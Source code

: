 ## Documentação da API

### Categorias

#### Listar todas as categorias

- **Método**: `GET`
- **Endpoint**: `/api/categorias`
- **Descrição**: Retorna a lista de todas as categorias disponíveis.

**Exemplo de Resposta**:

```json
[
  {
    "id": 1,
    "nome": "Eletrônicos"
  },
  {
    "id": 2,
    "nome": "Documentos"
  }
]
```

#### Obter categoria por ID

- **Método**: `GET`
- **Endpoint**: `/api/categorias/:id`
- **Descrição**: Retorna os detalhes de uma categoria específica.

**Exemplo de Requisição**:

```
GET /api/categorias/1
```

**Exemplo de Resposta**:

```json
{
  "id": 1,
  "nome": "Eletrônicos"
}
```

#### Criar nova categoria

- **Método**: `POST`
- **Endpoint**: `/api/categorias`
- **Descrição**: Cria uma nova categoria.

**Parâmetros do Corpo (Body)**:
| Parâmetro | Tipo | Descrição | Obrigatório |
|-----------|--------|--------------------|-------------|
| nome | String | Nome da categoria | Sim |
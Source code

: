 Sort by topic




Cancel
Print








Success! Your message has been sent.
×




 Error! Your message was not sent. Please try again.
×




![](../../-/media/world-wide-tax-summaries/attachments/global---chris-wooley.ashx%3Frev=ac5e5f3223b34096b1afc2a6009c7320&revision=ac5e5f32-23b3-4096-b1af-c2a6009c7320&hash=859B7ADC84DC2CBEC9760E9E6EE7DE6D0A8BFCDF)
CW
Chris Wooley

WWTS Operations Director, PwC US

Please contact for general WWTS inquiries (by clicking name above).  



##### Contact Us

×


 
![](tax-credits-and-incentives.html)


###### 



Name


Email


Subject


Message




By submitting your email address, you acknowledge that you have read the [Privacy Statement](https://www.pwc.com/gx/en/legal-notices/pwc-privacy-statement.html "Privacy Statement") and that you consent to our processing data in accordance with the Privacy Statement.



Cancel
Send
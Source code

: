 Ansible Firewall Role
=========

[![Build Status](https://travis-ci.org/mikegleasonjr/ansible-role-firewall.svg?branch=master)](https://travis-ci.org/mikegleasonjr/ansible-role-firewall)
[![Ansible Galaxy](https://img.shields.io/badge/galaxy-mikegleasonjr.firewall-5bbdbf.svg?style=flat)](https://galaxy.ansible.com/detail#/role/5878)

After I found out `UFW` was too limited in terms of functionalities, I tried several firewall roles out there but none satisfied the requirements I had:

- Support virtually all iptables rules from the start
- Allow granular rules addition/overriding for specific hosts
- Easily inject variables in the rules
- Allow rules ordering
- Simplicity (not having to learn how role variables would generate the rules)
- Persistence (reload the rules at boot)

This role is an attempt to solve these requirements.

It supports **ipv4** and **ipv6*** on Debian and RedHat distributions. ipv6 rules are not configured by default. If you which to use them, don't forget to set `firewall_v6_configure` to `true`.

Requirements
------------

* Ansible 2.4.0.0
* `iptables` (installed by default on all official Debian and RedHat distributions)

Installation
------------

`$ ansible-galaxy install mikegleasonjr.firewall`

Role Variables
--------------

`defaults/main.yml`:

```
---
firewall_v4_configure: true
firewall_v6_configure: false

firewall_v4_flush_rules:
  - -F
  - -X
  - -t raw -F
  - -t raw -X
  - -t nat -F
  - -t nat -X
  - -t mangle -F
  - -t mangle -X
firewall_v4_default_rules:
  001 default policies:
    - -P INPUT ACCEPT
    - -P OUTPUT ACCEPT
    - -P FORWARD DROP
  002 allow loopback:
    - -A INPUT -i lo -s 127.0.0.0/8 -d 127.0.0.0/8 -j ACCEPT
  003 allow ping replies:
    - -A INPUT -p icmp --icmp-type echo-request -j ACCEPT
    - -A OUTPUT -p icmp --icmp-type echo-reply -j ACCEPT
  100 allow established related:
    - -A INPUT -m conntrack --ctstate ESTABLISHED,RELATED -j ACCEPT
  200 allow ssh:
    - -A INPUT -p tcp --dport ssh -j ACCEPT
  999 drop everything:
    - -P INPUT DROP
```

· · · · ·

**Instructions for the task:** Your response should hold only an exact copy of the lines above, from the one containing "and RedHat distributions)" through the end of the entries.

**Your response:**
* `iptables` (installed by default on all official Debian and RedHat distributions)

Installation
------------

`$ ansible-galaxy install mikegleasonjr.firewall`

Role Variables
--------------

`defaults/main.yml`:

```
---
firewall_v4_configure: true
firewall_v6_configure: false

firewall_v4_flush_rules:
  - -F
  - -X
  - -t raw -F
  - -t raw -X
  - -t nat -F
  - -t nat -X
  - -t mangle -F
  - -t mangle -X
firewall_v4_default_rules:
  001 default policies:
    - -P INPUT ACCEPT
    - -P OUTPUT ACCEPT
    - -P FORWARD DROP
  002 allow loopback:
    - -A INPUT -i lo -s 127.0.0.0/8 -d 127.0.0.0/8 -j ACCEPT
  003 allow ping replies:
    - -A INPUT -p icmp --icmp-type echo-request -j ACCEPT
    - -A OUTPUT -p icmp --icmp-type echo-reply -j ACCEPT
  100 allow established related:
    - -A INPUT -m conntrack --ctstate ESTABLISHED,RELATED -j ACCEPT
  200 allow ssh:
    - -A INPUT -p tcp --dport ssh -j ACCEPT
  999 drop everything:
    - -P INPUT DROP
```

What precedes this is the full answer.